» Work task
Could you reproduce every entry that follows, exactly as shown?

(Source texts of formatted documents)
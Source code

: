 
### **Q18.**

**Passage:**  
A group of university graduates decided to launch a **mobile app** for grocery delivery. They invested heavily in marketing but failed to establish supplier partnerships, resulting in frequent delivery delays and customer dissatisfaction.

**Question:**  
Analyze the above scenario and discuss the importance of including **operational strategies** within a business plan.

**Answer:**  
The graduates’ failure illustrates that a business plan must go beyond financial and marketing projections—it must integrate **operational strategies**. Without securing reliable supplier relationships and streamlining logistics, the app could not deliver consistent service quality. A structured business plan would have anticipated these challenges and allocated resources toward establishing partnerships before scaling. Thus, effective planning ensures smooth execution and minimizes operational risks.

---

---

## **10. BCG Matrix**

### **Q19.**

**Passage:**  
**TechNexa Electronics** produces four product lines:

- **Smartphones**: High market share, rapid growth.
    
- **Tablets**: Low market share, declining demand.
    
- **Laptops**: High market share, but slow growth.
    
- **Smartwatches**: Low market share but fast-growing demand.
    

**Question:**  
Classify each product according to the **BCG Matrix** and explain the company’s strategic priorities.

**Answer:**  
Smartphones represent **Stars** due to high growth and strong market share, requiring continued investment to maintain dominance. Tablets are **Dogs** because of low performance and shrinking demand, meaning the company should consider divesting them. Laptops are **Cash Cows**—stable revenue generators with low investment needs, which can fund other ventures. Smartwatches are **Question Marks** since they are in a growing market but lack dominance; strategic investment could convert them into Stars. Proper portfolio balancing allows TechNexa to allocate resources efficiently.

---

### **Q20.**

» Response to this task
Source code

: 
### **Q18.**

**Passage:**  
A group of university graduates decided to launch a **mobile app** for grocery delivery. They invested heavily in marketing but failed to establish supplier partnerships, resulting in frequent delivery delays and customer dissatisfaction.

**Question:**  
Analyze the above scenario and discuss the importance of including **operational strategies** within a business plan.

**Answer:**  
The graduates’ failure illustrates that a business plan must go beyond financial and marketing projections—it must integrate **operational strategies**. Without securing reliable supplier relationships and streamlining logistics, the app could not deliver consistent service quality. A structured business plan would have anticipated these challenges and allocated resources toward establishing partnerships before scaling. Thus, effective planning ensures smooth execution and minimizes operational risks.

---

---

## **10. BCG Matrix**

### **Q19.**

**Passage:**  
**TechNexa Electronics** produces four product lines:

- **Smartphones**: High market share, rapid growth.
    
- **Tablets**: Low market share, declining demand.
    
- **Laptops**: High market share, but slow growth.
    
- **Smartwatches**: Low market share but fast-growing demand.
    

**Question:**  
Classify each product according to the **BCG Matrix** and explain the company’s strategic priorities.

**Answer:**  
Smartphones represent **Stars** due to high growth and strong market share, requiring continued investment to maintain dominance. Tablets are **Dogs** because of low performance and shrinking demand, meaning the company should consider divesting them. Laptops are **Cash Cows**—stable revenue generators with low investment needs, which can fund other ventures. Smartwatches are **Question Marks** since they are in a growing market but lack dominance; strategic investment could convert them into Stars. Proper portfolio balancing allows TechNexa to allocate resources efficiently.

---

### **Q20.**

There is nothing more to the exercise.